┌──

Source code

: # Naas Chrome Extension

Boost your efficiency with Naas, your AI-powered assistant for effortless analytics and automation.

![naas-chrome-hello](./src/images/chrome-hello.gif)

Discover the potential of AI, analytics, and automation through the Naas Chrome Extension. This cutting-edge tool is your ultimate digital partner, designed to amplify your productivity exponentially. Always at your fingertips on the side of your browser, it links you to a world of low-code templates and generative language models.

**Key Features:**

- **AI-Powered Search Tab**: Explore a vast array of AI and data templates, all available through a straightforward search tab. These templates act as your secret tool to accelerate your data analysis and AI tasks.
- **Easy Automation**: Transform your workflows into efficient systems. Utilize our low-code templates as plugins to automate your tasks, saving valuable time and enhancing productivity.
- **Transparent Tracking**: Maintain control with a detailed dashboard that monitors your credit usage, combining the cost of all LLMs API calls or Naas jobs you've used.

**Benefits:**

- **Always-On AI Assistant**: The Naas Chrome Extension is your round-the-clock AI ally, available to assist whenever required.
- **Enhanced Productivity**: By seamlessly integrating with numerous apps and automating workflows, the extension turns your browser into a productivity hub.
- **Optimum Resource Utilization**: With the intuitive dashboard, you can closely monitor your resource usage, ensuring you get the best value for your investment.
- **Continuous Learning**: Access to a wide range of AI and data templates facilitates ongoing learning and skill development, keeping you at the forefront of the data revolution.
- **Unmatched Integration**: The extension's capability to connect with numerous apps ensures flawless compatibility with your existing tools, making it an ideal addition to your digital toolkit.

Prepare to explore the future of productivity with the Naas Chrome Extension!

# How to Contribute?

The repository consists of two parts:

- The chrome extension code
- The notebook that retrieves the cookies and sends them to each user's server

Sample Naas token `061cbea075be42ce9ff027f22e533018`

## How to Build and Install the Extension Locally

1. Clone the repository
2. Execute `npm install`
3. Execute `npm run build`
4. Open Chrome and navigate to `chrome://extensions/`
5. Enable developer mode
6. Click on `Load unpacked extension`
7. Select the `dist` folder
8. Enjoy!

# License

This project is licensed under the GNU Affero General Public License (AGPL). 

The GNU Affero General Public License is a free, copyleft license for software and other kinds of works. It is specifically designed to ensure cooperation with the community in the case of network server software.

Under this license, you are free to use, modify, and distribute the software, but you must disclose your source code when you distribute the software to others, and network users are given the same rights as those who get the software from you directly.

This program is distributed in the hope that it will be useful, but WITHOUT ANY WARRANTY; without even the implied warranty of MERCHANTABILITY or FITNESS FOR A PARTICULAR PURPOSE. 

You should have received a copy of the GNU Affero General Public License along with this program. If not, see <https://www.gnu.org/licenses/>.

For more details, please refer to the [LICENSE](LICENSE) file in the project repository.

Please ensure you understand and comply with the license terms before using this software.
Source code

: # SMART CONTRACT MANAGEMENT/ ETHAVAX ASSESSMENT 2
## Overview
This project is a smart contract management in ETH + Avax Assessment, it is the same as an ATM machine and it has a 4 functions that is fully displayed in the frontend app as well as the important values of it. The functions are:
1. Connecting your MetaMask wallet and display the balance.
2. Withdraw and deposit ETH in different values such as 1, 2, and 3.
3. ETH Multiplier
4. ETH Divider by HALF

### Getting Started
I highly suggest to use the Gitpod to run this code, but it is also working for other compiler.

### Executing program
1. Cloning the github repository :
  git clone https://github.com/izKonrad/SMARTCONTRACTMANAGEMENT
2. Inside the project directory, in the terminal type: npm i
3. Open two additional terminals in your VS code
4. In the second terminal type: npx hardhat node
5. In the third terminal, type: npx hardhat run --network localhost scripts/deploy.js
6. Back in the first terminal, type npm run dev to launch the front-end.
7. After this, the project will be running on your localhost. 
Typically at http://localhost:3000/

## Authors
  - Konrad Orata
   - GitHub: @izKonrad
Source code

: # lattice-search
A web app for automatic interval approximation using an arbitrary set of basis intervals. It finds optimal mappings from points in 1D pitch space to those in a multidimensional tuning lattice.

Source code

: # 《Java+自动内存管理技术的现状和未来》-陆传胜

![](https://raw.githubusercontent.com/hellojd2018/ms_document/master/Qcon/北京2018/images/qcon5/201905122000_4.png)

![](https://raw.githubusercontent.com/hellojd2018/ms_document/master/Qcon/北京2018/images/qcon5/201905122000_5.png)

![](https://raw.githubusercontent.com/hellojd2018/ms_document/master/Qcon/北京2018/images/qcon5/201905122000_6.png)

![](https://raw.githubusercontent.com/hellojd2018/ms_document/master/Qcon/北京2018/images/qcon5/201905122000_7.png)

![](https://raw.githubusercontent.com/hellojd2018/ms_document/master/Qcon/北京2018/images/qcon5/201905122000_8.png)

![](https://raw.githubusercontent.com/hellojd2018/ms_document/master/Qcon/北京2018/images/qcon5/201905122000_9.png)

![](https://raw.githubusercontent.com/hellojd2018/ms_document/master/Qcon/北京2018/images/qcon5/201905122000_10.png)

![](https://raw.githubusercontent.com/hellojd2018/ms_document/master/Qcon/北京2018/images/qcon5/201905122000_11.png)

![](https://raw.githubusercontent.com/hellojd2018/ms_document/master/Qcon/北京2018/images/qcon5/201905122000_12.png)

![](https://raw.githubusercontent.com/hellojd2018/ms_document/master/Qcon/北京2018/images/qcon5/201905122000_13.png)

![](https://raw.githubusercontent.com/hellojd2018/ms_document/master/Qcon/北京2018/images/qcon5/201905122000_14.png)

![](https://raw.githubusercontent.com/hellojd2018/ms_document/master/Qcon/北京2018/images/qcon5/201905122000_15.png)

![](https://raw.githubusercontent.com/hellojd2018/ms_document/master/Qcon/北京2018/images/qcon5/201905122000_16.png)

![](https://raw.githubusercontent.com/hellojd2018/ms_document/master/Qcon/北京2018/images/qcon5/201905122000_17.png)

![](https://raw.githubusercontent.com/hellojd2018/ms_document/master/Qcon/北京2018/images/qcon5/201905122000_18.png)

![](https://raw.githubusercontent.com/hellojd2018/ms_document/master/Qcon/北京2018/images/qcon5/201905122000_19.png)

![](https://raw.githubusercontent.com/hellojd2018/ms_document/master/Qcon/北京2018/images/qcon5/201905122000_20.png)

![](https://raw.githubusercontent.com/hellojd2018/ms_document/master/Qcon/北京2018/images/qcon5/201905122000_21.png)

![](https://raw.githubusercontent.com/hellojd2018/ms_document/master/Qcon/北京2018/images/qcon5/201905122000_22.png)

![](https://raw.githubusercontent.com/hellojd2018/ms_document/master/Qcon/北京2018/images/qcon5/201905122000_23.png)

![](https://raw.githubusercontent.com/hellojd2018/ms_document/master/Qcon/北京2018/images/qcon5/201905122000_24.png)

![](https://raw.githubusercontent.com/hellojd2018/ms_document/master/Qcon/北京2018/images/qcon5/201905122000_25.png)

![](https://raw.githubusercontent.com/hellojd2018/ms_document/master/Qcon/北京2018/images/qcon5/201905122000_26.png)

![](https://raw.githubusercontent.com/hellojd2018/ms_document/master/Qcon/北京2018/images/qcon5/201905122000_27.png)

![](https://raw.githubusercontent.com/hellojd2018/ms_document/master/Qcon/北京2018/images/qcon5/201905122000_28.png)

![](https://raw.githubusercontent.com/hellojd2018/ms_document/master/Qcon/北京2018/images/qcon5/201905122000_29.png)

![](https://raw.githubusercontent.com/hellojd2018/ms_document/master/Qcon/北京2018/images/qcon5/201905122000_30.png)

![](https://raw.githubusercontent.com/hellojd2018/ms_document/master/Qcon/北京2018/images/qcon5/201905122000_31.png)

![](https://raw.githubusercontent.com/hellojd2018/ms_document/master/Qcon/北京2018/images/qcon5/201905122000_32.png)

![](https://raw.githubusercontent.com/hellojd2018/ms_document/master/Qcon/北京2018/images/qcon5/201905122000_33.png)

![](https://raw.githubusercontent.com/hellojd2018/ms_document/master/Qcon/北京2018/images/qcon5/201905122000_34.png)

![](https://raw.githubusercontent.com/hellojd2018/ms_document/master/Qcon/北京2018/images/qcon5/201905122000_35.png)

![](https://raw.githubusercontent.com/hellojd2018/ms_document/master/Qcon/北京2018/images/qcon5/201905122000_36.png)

└──

** To do **
Return solely the count of lines in the data above in which the word "Affero" occurs.

** Task solution **
3